After a decade of unprecedented urbanisation and industrialisation, China's cities now resemble the nightmarish metropolises of mid-19th-century Britain. Accounts of the pollution, ill-health and overcrowding in Nanjing or Chengdu recall the worst excesses of 1840s London, Manchester or Glasgow.
The similarities are striking. Between 1770 and 1840 Britain underwent one of the most dramatic urban migrations in world history. Hundreds of thousands left their villages and farmsteads for the workshops of Birmingham, the docks of Liverpool and the mills of Manchester. Sheffield and Bradford doubled their populations in a matter of years. Today that history is repeating itself in China as families from the rural hinterland head for the coastal cities. Every year 8.5 million Chinese peasants make their way into the urban centres.
China is currently home to 20 of the world's 30 most smog-choked cities. Meanwhile, its rivers - even the once-mighty Yangtze - now resemble "the fetid, muddy waters, stained with a thousand colours by the factories they pass" of De Tocqueville's Manchester.
This ever-present pollution causes chronic health problems. Just as the squalor of the Victorian city led to an explosion of cholera, typhus, typhoid and smallpox, the noxious cloud in China's cities has resulted in marked increases in lung cancer, bronchitis and other respiratory diseases.
The initial Victorian response to the state of their cities was lackadaisical. Pollution and inequality was considered the price of progress, and the middle classes solved their problems by simply moving upwind. But in the end a combination of religion, officialdom and civil society forced the cities to change. But in modern China there exist few if any of these reforming tendencies.

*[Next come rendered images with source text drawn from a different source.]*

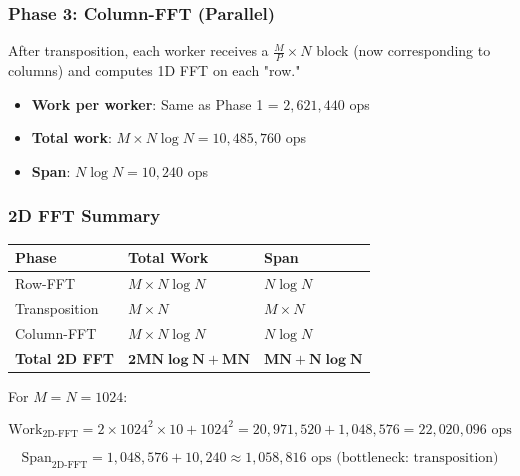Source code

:\documentclass[11pt,a4paper]{article}
\theoremstyle{definition}
\begin{document}
\subsubsection{Phase 3: Column-FFT (Parallel)}

After transposition, each worker receives a $\frac{M}{P} \times N$ block (now corresponding to columns) and computes 1D FFT on each "row."

\begin{itemize}
    \item \textbf{Work per worker}: Same as Phase 1 = $2{,}621{,}440$ ops
    \item \textbf{Total work}: $M \times N \log N = 10{,}485{,}760$ ops
    \item \textbf{Span}: $N \log N = 10{,}240$ ops
\end{itemize}

\subsubsection{2D FFT Summary}

\begin{table}[h]
    \centering
    \begin{tabular}{lll}
        \hline
        \textbf{Phase} & \textbf{Total Work} & \textbf{Span} \\
        \hline
        Row-FFT & $M \times N \log N$ & $N \log N$ \\
        Transposition & $M \times N$ & $M \times N$ \\
        Column-FFT & $M \times N \log N$ & $N \log N$ \\
        \hline
        \textbf{Total 2D FFT} & $\mathbf{2MN \log N + MN}$ & $\mathbf{MN + N\log N}$ \\
        \hline
    \end{tabular}
\end{table}

For $M = N = 1024$:

\begin{equation}
\text{Work}_{\text{2D-FFT}} = 2 \times 1024^2 \times 10 + 1024^2 = 20{,}971{,}520 + 1{,}048{,}576 = 22{,}020{,}096 \text{ ops}
\end{equation}

\begin{equation}
\text{Span}_{\text{2D-FFT}} = 1{,}048{,}576 + 10{,}240 \approx 1{,}058{,}816 \text{ ops (bottleneck: transposition)}
\end{equation}
\end{document}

Britain held back the urban masses from rebellion in the early 19th century, not with an immediate transfer to democracy, but by cutting sales taxes, stamping on bureaucratic bribery and curbing the elite aristocracy.
But all this is history and the past cannot be recreated. Taking Britain as an example could be giving false hope, for there is another story of rapid urbanisation. Across the Channel, France too was trying to cope with startling rates of immigration and industrialisation. But the consequence of its political fumbling was a Paris engulfed in flames in 1830, 1848 and 1871. That is a history the Chinese are all too keen to avoid.